I’ve fought that fight and lost; a plague on all their houses. There are many reasons for that loss, but first and foremost is, frankly, human greed.

PerroneFord:
What makes you think I haven't? Thalassamania knows my instructor very well and knows his convictions as well. He also happens to be a course director for a large agency, and we have both tried to make comments and suggestions to this effect.
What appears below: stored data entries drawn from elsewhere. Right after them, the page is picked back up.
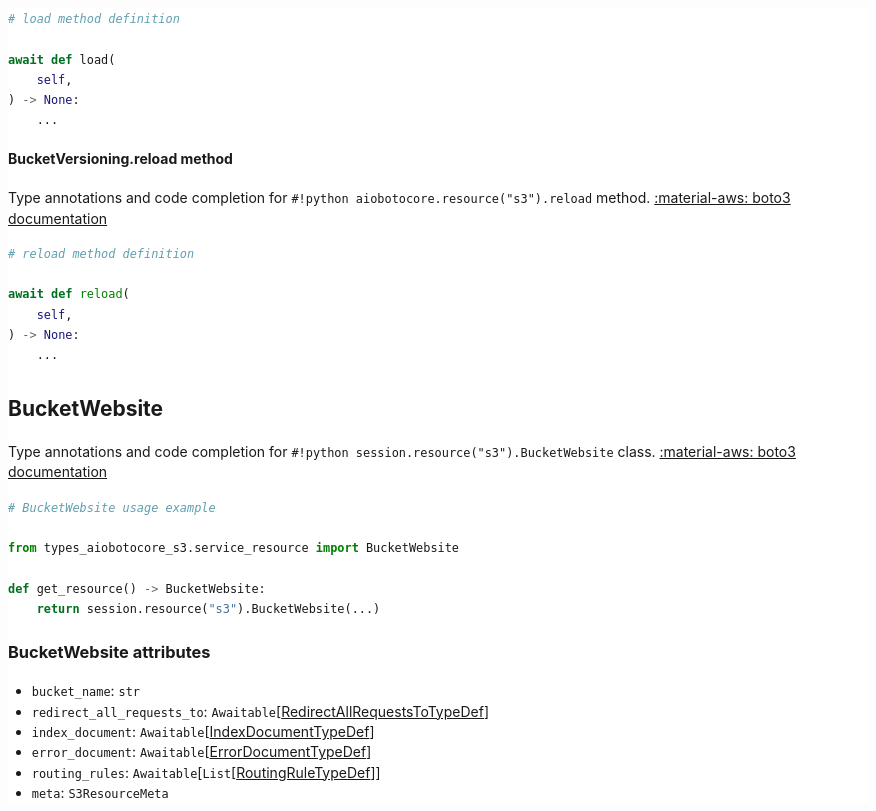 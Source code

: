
 ```python
# load method definition

await def load(
    self,
) -> None:
    ...
```


#### BucketVersioning.reload method



Type annotations and code completion for `#!python aiobotocore.resource("s3").reload` method.
[:material-aws: boto3 documentation](https://boto3.amazonaws.com/v1/documentation/api/latest/reference/services/s3/bucketversioning/reload.html)

```python
# reload method definition

await def reload(
    self,
) -> None:
    ...
```





## BucketWebsite

Type annotations and code completion for `#!python session.resource("s3").BucketWebsite` class.
[:material-aws: boto3 documentation](https://boto3.amazonaws.com/v1/documentation/api/latest/reference/services/s3/bucketwebsite/index.html#S3.BucketWebsite)

```python
# BucketWebsite usage example

from types_aiobotocore_s3.service_resource import BucketWebsite

def get_resource() -> BucketWebsite:
    return session.resource("s3").BucketWebsite(...)
```


### BucketWebsite attributes


- `bucket_name`: `str`
- `redirect_all_requests_to`: `Awaitable`[[RedirectAllRequestsToTypeDef](./type_defs.md#redirectallrequeststotypedef)]
- `index_document`: `Awaitable`[[IndexDocumentTypeDef](./type_defs.md#indexdocumenttypedef)]
- `error_document`: `Awaitable`[[ErrorDocumentTypeDef](./type_defs.md#errordocumenttypedef)]
- `routing_rules`: `Awaitable`[`List`[[RoutingRuleTypeDef](./type_defs.md#routingruletypedef)]]
- `meta`: `S3ResourceMeta`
PerroneFord’s Instructor and I share similar convictions and for similar reasons have chosen to do what we think is right and we enjoy when it comes to diver training rather than dance with the convocation of *****s that now run recreational diving with no thought to anything but their own gain. Face it, when you lie down with dogs you get up with fleas.

PerroneFord:
… we have both tried to make comments and suggestions to this effect.

Mountain Dog:
That's good. Keep doing it. Please understand that I'm not saying you're wrong. On the contrary, I strongly support constructive efforts to improve training.
I will continue to make comments and suggestions, but frankly I expect it to do little or not good. What is useful is getting thoughtful individuals, like you, to realize that the emperor’s buck neck’d.

Mountain Dog:
Even though I do feel as though I have gotten very good instruction, I understand what you are saying. During my AOW instruction there was another group of out of town student divers on the boat. Their instructor clearly cared more about satisfying his ego than training his students. His claim to fame was that he certifies more students than anyone else in his region. Sadly, it showed in their skills.
It sounds like you got good training and were able to supplement it effectively yourself.

Mountain Dog:
I'm just trying to make the point that we can't blame the agencies for everything. Each and every diver needs to assume the lead roll in their own education. That education doesn't end with a C-card. It BEGINS with a C-card.
It was the agencies that were taken over by the manufacturers (in the case of PADI) and the diveshops (in the case of NAUI via the PDCs) and then reduced their standards, all the other smaller members of the alphabet soup were either already in the marketers camp or could not market a complete program to a public that was (is) not conversant with the issues.

Mr.X:
Big question is: ... assess the learners prior to labeling them as terrible?
Checkout Dive
 
Great story. Sounds like what I do with coaching my teams the first week. Basic stuff, that lets me see what I have to work with.

Thalassamania, you'll appreciate the fact that when I said I wanted to do "technical diving" our mutual friend put me in the water with the instruction, "Pick up those nuts off the bottom of the pool." And he tossed me a pool net. He learned a lot and so did I! LOL!